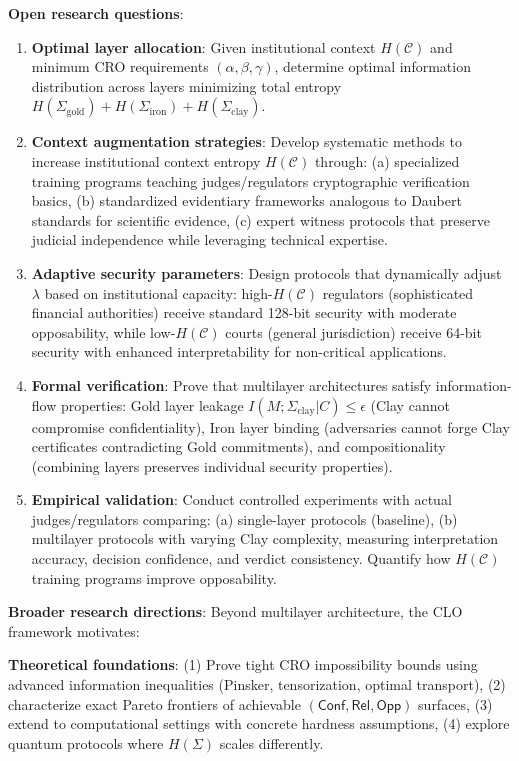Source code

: \documentclass{ieeeaccess}
\begin{document}
\textbf{Open research questions}:
\begin{enumerate}
\item \textbf{Optimal layer allocation}: Given institutional context $H(\mathcal{C})$ and minimum CRO requirements $(\alpha, \beta, \gamma)$, determine optimal information distribution across layers minimizing total entropy $H(\Sigma_{\text{gold}}) + H(\Sigma_{\text{iron}}) + H(\Sigma_{\text{clay}})$.

\item \textbf{Context augmentation strategies}: Develop systematic methods to increase institutional context entropy $H(\mathcal{C})$ through: (a) specialized training programs teaching judges/regulators cryptographic verification basics, (b) standardized evidentiary frameworks analogous to Daubert standards for scientific evidence, (c) expert witness protocols that preserve judicial independence while leveraging technical expertise.

\item \textbf{Adaptive security parameters}: Design protocols that dynamically adjust $\lambda$ based on institutional capacity: high-$H(\mathcal{C})$ regulators (sophisticated financial authorities) receive standard 128-bit security with moderate opposability, while low-$H(\mathcal{C})$ courts (general jurisdiction) receive 64-bit security with enhanced interpretability for non-critical applications.

\item \textbf{Formal verification}: Prove that multilayer architectures satisfy information-flow properties: Gold layer leakage $I(M;\Sigma_{\text{clay}}|C) \leq \epsilon$ (Clay cannot compromise confidentiality), Iron layer binding (adversaries cannot forge Clay certificates contradicting Gold commitments), and compositionality (combining layers preserves individual security properties).

\item \textbf{Empirical validation}: Conduct controlled experiments with actual judges/regulators comparing: (a) single-layer protocols (baseline), (b) multilayer protocols with varying Clay complexity, measuring interpretation accuracy, decision confidence, and verdict consistency. Quantify how $H(\mathcal{C})$ training programs improve opposability.
\end{enumerate}

\textbf{Broader research directions}: Beyond multilayer architecture, the CLO framework motivates:

\textbf{Theoretical foundations}: (1) Prove tight CRO impossibility bounds using advanced information inequalities (Pinsker, tensorization, optimal transport), (2) characterize exact Pareto frontiers of achievable $(\mathsf{Conf}, \mathsf{Rel}, \mathsf{Opp})$ surfaces, (3) extend to computational settings with concrete hardness assumptions, (4) explore quantum protocols where $H(\Sigma)$ scales differently.
\end{document}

++++++++++++++++++++

[What the task asks]
Within the material above, tally each line that contains "research" and respond with the tally only.

[Answer below]
2